**What you have to do:**
Give back exactly the lines of the material below, starting with the line with "- **relative deprivation**: perception" and going on through the line with "- **poverty line**: income".
Start of Block
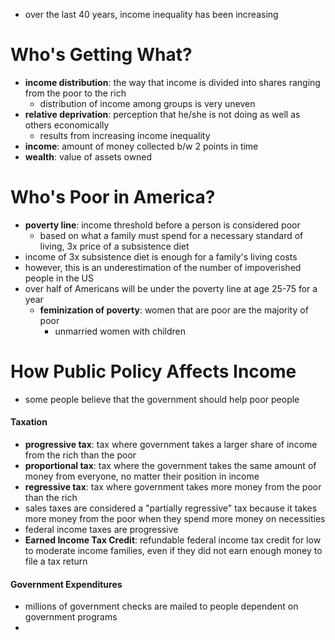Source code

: - over the last 40 years, income inequality has been increasing

# Who's Getting What?
- **income distribution**: the way that income is divided into shares ranging from the poor to the rich
	- distribution of income among groups is very uneven
- **relative deprivation**: perception that he/she is not doing as well as others economically
	- results from increasing income inequality
- **income**: amount of money collected b/w 2 points in time
- **wealth**: value of assets owned

# Who's Poor in America?
- **poverty line**: income threshold before a person is considered poor
	- based on what a family must spend for a necessary standard of living, 3x price of a subsistence diet
- income of 3x subsistence diet is enough for a family's living costs
- however, this is an underestimation of the number of impoverished people in the US
- over half of Americans will be under the poverty line at age 25-75 for a year
	- **feminization of poverty**: women that are poor are the majority of poor
		- unmarried women with children

# How Public Policy Affects Income
- some people believe that the government should help poor people

#### Taxation
- **progressive tax**: tax where government takes a larger share of income from the rich than the poor
- **proportional tax**: tax where the government takes the same amount of money from everyone, no matter their position in income
- **regressive tax**: tax where government takes more money from the poor than the rich
- sales taxes are considered a "partially regressive" tax because it takes more money from the poor when they spend more money on necessities
- federal income taxes are progressive
- **Earned Income Tax Credit**: refundable federal income tax credit for low to moderate income families, even if they did not earn enough money to file a tax return

#### Government Expenditures
- millions of government checks are mailed to people dependent on government programs
-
End of Block
**Exercise output:**
- **relative deprivation**: perception that he/she is not doing as well as others economically
	- results from increasing income inequality
- **income**: amount of money collected b/w 2 points in time
- **wealth**: value of assets owned

# Who's Poor in America?
- **poverty line**: income threshold before a person is considered poor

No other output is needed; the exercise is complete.